Git Product home page Git Product logo

dsc-confidence-intervals-intro-v2-2's Introduction

Central Limit Theorem and Confidence Intervals - Introduction

Introduction

In this section, you'll be introduced to inferential statistics. In particular, we'll start with discussing techniques for describing the (un)certainty of a given numeric estimate in a formal, rigorous way.

Managing Uncertainty When Reporting Numbers

Let's start with an example: you work for a furniture company that wants to develop a desk chair specifically designed for 12-year-old children. Your boss wants to know how tall the back of the chair should be to accommodate this customer segment.

Obviously you are not able to get measurements for all 12-year-olds in the history of time. In fact, the actual children who are likely to use this chair are not even 12 years old yet, since the chair hasn't been developed and manufactured yet! So, it won't be possible to measure your population of interest directly. Instead, you'll need to use sampling and statistical knowledge to report a measurement to your boss. This is a form of inferential statistics, because you are drawing conclusions beyond just describing statistics of your sample data.

Let's say you perform some ergonomics studies on a sample of subjects and conclude that, on average, 15 inches is the best chair back height.

In addition to the measurement itself, you'll want to provide some additional information about uncertainty. Given the information you have collected, how confident are you that 15 inches is the appropriate measurement?

  • One way you could hedge and avoid giving the "wrong" answer would be to say that "I am confident that the best chair back height is between 0 and 1 million inches". You would be technically correct, but that is not actually useful to your boss!
  • On the other hand, if you arbitrarily choose some interval, like "14-16 inches", that might sound more reasonable, but you still wouldn't be able to ground that statement in actual statistical analysis.

Confidence intervals are a tool that allows us to give a more formal answer to this question, and they form the basis for the statistical testing (hypothesis testing) covered in the next section.

Concepts in This Section

In order to understand and apply confidence intervals, this section covers three areas: the Central Limit Theorem, confidence intervals, and the t-distribution.

The Central Limit Theorem

The Central Limit Theorem allows us to treat non-normal distributions as normal distributions and provides a way for us to estimate parameters about a population.

Confidence Intervals

A confidence interval is a range of values surrounding an estimated parameter.
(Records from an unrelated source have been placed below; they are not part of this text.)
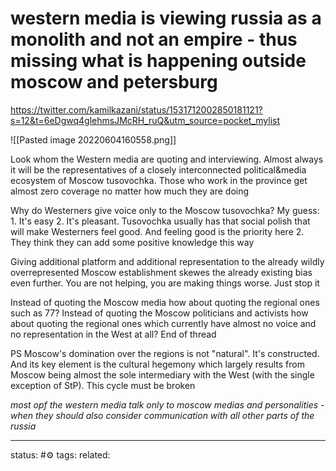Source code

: # western media is viewing russia as a monolith and not an empire - thus missing what is happening outside moscow and petersburg
https://twitter.com/kamilkazani/status/1531712002850181121?s=12&t=6eDgwq4glehmsJMcRH_ruQ&utm_source=pocket_mylist

![[Pasted image 20220604160558.png]]


Look whom the Western media are quoting and interviewing. Almost always it will be the representatives of a closely interconnected political&media ecosystem of Moscow tusovochka. Those who work in the province get almost zero coverage no matter how much they are doing

Why do Westerners give voice only to the Moscow tusovochka? My guess: 1. It's easy 2. It's pleasant. Tusovochka usually has that social polish that will make Westerners feel good. And feeling good is the priority here 2. They think they can add some positive knowledge this way

Giving additional platform and additional representation to the already wildly overrepresented Moscow establishment skewes the already existing bias even further. You are not helping, you are making things worse. Just stop it

Instead of quoting the Moscow media how about quoting the regional ones such as 77? Instead of quoting the Moscow politicians and activists how about quoting the regional ones which currently have almost no voice and no representation in the West at all? End of thread

PS Moscow's domination over the regions is not "natural". It's constructed. And its key element is the cultural hegemony which largely results from Moscow being almost the sole intermediary with the West (with the single exception of StP). This cycle must be broken


*most opf the western media talk only to moscow medias and personalities - when they should also consider communication with all other parts of the russia*


---
status: #⚙️ 
tags: 
related:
The width of the range depends on the variance of the data (more variance results in a wider confidence interval, less variance in a narrower confidence interval) as well as the confidence level (a higher confidence level results in a wider confidence interval, lower confidence level results in a narrower confidence interval).

Going back to the example above, based on the variance of the heights of 12-year-olds from our study as well as a 90% confidence level, we might produce an estimate like "12-18 inches". That is still a fairly wide range to work with, but it's more meaningful than saying "0 to 1 million inches" (which we are confident includes the right answer) but also communicates the true uncertainty better than a randomly-chosen "14-16 inches" would. That range of 12-18 inches is the confidence interval.

The t-Distribution

Initial confidence intervals we'll construct will use the z-distribution introduced previously. This technique is somewhat limited because it requires that we know the standard deviation of the population.

The t-distribution allows us to work with samples where the population standard deviation is unknown (as well as smaller samples), in order to form confidence intervals.

Summary

Inferential statistics are powerful because they allow you to make claims about data that you don't have access to! A key aspect of making these kinds of claims is communicating your uncertainty appropriately, and confidence intervals can help. Once you have mastered this concept you will move on to hypothesis testing and modeling techniques, which utilize the same general approach of making claims and communicating uncertainty about unknown values.

dsc-confidence-intervals-intro-v2-2's People

Contributors

cheffrey2000 avatar hoffm386 avatar julianward147 avatar

Recommend Projects

  • React photo React

    A declarative, efficient, and flexible JavaScript library for building user interfaces.

  • Vue.js photo Vue.js

    ๐Ÿ–– Vue.js is a progressive, incrementally-adoptable JavaScript framework for building UI on the web.

  • Typescript photo Typescript

    TypeScript is a superset of JavaScript that compiles to clean JavaScript output.

  • TensorFlow photo TensorFlow

    An Open Source Machine Learning Framework for Everyone

  • Django photo Django

    The Web framework for perfectionists with deadlines.

  • D3 photo D3

    Bring data to life with SVG, Canvas and HTML. ๐Ÿ“Š๐Ÿ“ˆ๐ŸŽ‰

Recommend Topics

  • javascript

    JavaScript (JS) is a lightweight interpreted programming language with first-class functions.

  • web

    Some thing interesting about web. New door for the world.

  • server

    A server is a program made to process requests and deliver data to clients.

  • Machine learning

    Machine learning is a way of modeling and interpreting data that allows a piece of software to respond intelligently.

  • Game

    Some thing interesting about game, make everyone happy.

Recommend Org

  • Facebook photo Facebook

    We are working to build community through open source technology. NB: members must have two-factor auth.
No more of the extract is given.